• _RECORDS PROVIDED_
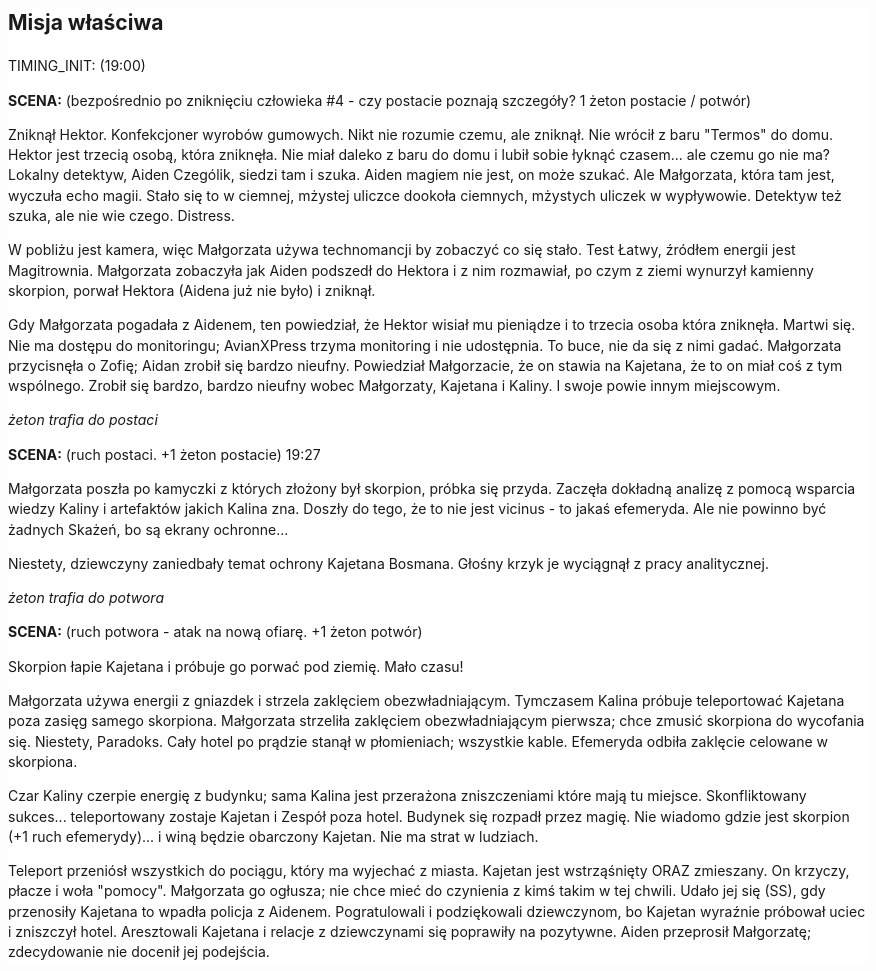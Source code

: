 ## Misja właściwa

TIMING_INIT: (19:00)

**SCENA:** (bezpośrednio po zniknięciu człowieka #4 - czy postacie poznają szczegóły? 1 żeton postacie / potwór)

Zniknął Hektor. Konfekcjoner wyrobów gumowych. Nikt nie rozumie czemu, ale zniknął. Nie wrócił z baru "Termos" do domu. Hektor jest trzecią osobą, która zniknęła. Nie miał daleko z baru do domu i lubił sobie łyknąć czasem... ale czemu go nie ma? Lokalny detektyw, Aiden Czególik, siedzi tam i szuka. Aiden magiem nie jest, on może szukać. Ale Małgorzata, która tam jest, wyczuła echo magii. Stało się to w ciemnej, mżystej uliczce dookoła ciemnych, mżystych uliczek w wypływowie. Detektyw też szuka, ale nie wie czego. Distress.

W pobliżu jest kamera, więc Małgorzata używa technomancji by zobaczyć co się stało. Test Łatwy, źródłem energii jest Magitrownia. Małgorzata zobaczyła jak Aiden podszedł do Hektora i z nim rozmawiał, po czym z ziemi wynurzył kamienny skorpion, porwał Hektora (Aidena już nie było) i zniknął.

Gdy Małgorzata pogadała z Aidenem, ten powiedział, że Hektor wisiał mu pieniądze i to trzecia osoba która zniknęła. Martwi się. Nie ma dostępu do monitoringu; AvianXPress trzyma monitoring i nie udostępnia. To buce, nie da się z nimi gadać. Małgorzata przycisnęła o Zofię; Aidan zrobił się bardzo nieufny. Powiedział Małgorzacie, że on stawia na Kajetana, że to on miał coś z tym wspólnego. Zrobił się bardzo, bardzo nieufny wobec Małgorzaty, Kajetana i Kaliny. I swoje powie innym miejscowym.

_żeton trafia do postaci_

**SCENA:** (ruch postaci. +1 żeton postacie) 19:27

Małgorzata poszła po kamyczki z których złożony był skorpion, próbka się przyda. Zaczęła dokładną analizę z pomocą wsparcia wiedzy Kaliny i artefaktów jakich Kalina zna. Doszły do tego, że to nie jest vicinus - to jakaś efemeryda. Ale nie powinno być żadnych Skażeń, bo są ekrany ochronne...

Niestety, dziewczyny zaniedbały temat ochrony Kajetana Bosmana. Głośny krzyk je wyciągnął z pracy analitycznej.

_żeton trafia do potwora_

**SCENA:** (ruch potwora - atak na nową ofiarę. +1 żeton potwór)

Skorpion łapie Kajetana i próbuje go porwać pod ziemię. Mało czasu!

Małgorzata używa energii z gniazdek i strzela zaklęciem obezwładniającym. Tymczasem Kalina próbuje teleportować Kajetana poza zasięg samego skorpiona. Małgorzata strzeliła zaklęciem obezwładniającym pierwsza; chce zmusić skorpiona do wycofania się. Niestety, Paradoks. Cały hotel po prądzie stanął w płomieniach; wszystkie kable. Efemeryda odbiła zaklęcie celowane w skorpiona.

Czar Kaliny czerpie energię z budynku; sama Kalina jest przerażona zniszczeniami które mają tu miejsce. Skonfliktowany sukces... teleportowany zostaje Kajetan i Zespół poza hotel. Budynek się rozpadł przez magię. Nie wiadomo gdzie jest skorpion (+1 ruch efemerydy)... i winą będzie obarczony Kajetan. Nie ma strat w ludziach.

Teleport przeniósł wszystkich do pociągu, który ma wyjechać z miasta. Kajetan jest wstrząśnięty ORAZ zmieszany. On krzyczy, płacze i woła "pomocy". Małgorzata go ogłusza; nie chce mieć do czynienia z kimś takim w tej chwili. Udało jej się (SS), gdy przenosiły Kajetana to wpadła policja z Aidenem. Pogratulowali i podziękowali dziewczynom, bo Kajetan wyraźnie próbował uciec i zniszczył hotel. Aresztowali Kajetana i relacje z dziewczynami się poprawiły na pozytywne. Aiden przeprosił Małgorzatę; zdecydowanie nie docenił jej podejścia.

• _WHAT TO DO_
Some lines above hold the word "Kalina". Copy all of them.

• _WRITTEN REPLY_
Małgorzata poszła po kamyczki z których złożony był skorpion, próbka się przyda. Zaczęła dokładną analizę z pomocą wsparcia wiedzy Kaliny i artefaktów jakich Kalina zna. Doszły do tego, że to nie jest vicinus - to jakaś efemeryda. Ale nie powinno być żadnych Skażeń, bo są ekrany ochronne...
Małgorzata używa energii z gniazdek i strzela zaklęciem obezwładniającym. Tymczasem Kalina próbuje teleportować Kajetana poza zasięg samego skorpiona. Małgorzata strzeliła zaklęciem obezwładniającym pierwsza; chce zmusić skorpiona do wycofania się. Niestety, Paradoks. Cały hotel po prądzie stanął w płomieniach; wszystkie kable. Efemeryda odbiła zaklęcie celowane w skorpiona.
Czar Kaliny czerpie energię z budynku; sama Kalina jest przerażona zniszczeniami które mają tu miejsce. Skonfliktowany sukces... teleportowany zostaje Kajetan i Zespół poza hotel. Budynek się rozpadł przez magię. Nie wiadomo gdzie jest skorpion (+1 ruch efemerydy)... i winą będzie obarczony Kajetan. Nie ma strat w ludziach.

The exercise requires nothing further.